GW opens its arms to new students next week

Freshmen moving into their new GW homes next weekend have more to look forward to in their first weeks of school than unpacking boxes and facing massive traffic jams in Thurston Hall elevators.

“We’re trying to welcome (incoming freshmen) and make them feel at home here at GW,” said Rebecca Sawyer, community director for Madison Hall, which will become an all-freshman hall this year.

In her effort to acquaint freshmen with GW and college life, Sawyer said she and her staff are planning numerous programs for the first week of classes. First-year residents will be instructed on how to do their laundry, make 10-minute meals and locate their classes.

Sawyer has planned an on-campus scavenger hunt for Madison Hall residents to help students identify important campus locations such as the GWorld and dining services offices and the GW Bookstore.

Rachel Reidner, a faculty member who will live in Thurston this year, said she is looking forward to an exciting year with the hall’s residents.

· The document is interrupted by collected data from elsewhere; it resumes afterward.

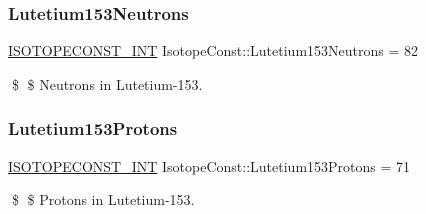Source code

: \subsubsection{\texorpdfstring{Lutetium153\+Neutrons}{Lutetium153Neutrons}}
{\footnotesize\ttfamily \mbox{\hyperlink{group___isotope_const-_macros_ga5f18360b3e99483a35c32d789e62621c}{I\+S\+O\+T\+O\+P\+E\+C\+O\+N\+S\+T\+\_\+\+I\+NT}} Isotope\+Const\+::\+Lutetium153\+Neutrons = 82}

\$ \$ Neutrons in Lutetium-\/153. \mbox{\label{group___isotope_const-_lutetium-_lu153_gad1a5ce58c0cc383786c26e61623d6288}} 
\subsubsection{\texorpdfstring{Lutetium153\+Protons}{Lutetium153Protons}}
{\footnotesize\ttfamily \mbox{\hyperlink{group___isotope_const-_macros_ga5f18360b3e99483a35c32d789e62621c}{I\+S\+O\+T\+O\+P\+E\+C\+O\+N\+S\+T\+\_\+\+I\+NT}} Isotope\+Const\+::\+Lutetium153\+Protons = 71}

\$ \$ Protons in Lutetium-\/153.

Reidner said she is preparing to bring academic speakers to the hall, organize a series of foreign films and take her residents to see various dramatic productions at the Shakespeare Theater.

In other freshman residence halls, Mark Levine, director of freshman services for the Community Living and Learning Center, said community facilitators, formally known as resident assistants, will include Mount Vernon students in some of their programs to better integrate freshmen from both campuses.

Levine said he expects most CFs to conduct their first floor meetings Aug. 23, before classes begin. At the meetings, CFs will lead discussions and assist residents in drawing up a community compact for the floor.

In addition to residence hall programming, CLLC is planning separate initiatives to welcome freshmen. A community-building diversity workshop will be held Aug. 25 in the Marvin Center’s Betts Theatre at 5 and 7 p.m.

Heidi Wicker, the director of Welcome Week activities, said Maura Cullen, a speaker on community relations issues, has been chosen to lead both workshops.

Other organizations are interested in helping incoming freshmen make a smooth transition from high school to college.

Residence Hall Association President Justin Lavella said the group is planning to open a lemonade stand in front of both Thurston Hall and the New Hall during move-in days.

Besides offering a cool drink, Lavella said RHA volunteers will urge freshmen to participate in hall councils.

Some Greek-letter organizations are scheduled to help students move into their residence halls.

The Neighbors Project is hoping to involve more freshmen in its community service activities this year by taking their “Get busy in D.C.” information session to Thurston Hall Aug. 24.

RHA members will host a barbecue to attract new members Sept. 9 in the Gelman Quad, Lavella said.

A special effort also will be made to attract freshmen to RHA Sept. 14, when RHA holds its first weekly meeting of the year, he said.

Despite the events planned to help or attract freshmen, Lavella said RHA will not neglect upperclassmen in its outreach initiatives. The association must actively recruit in all the halls, he said.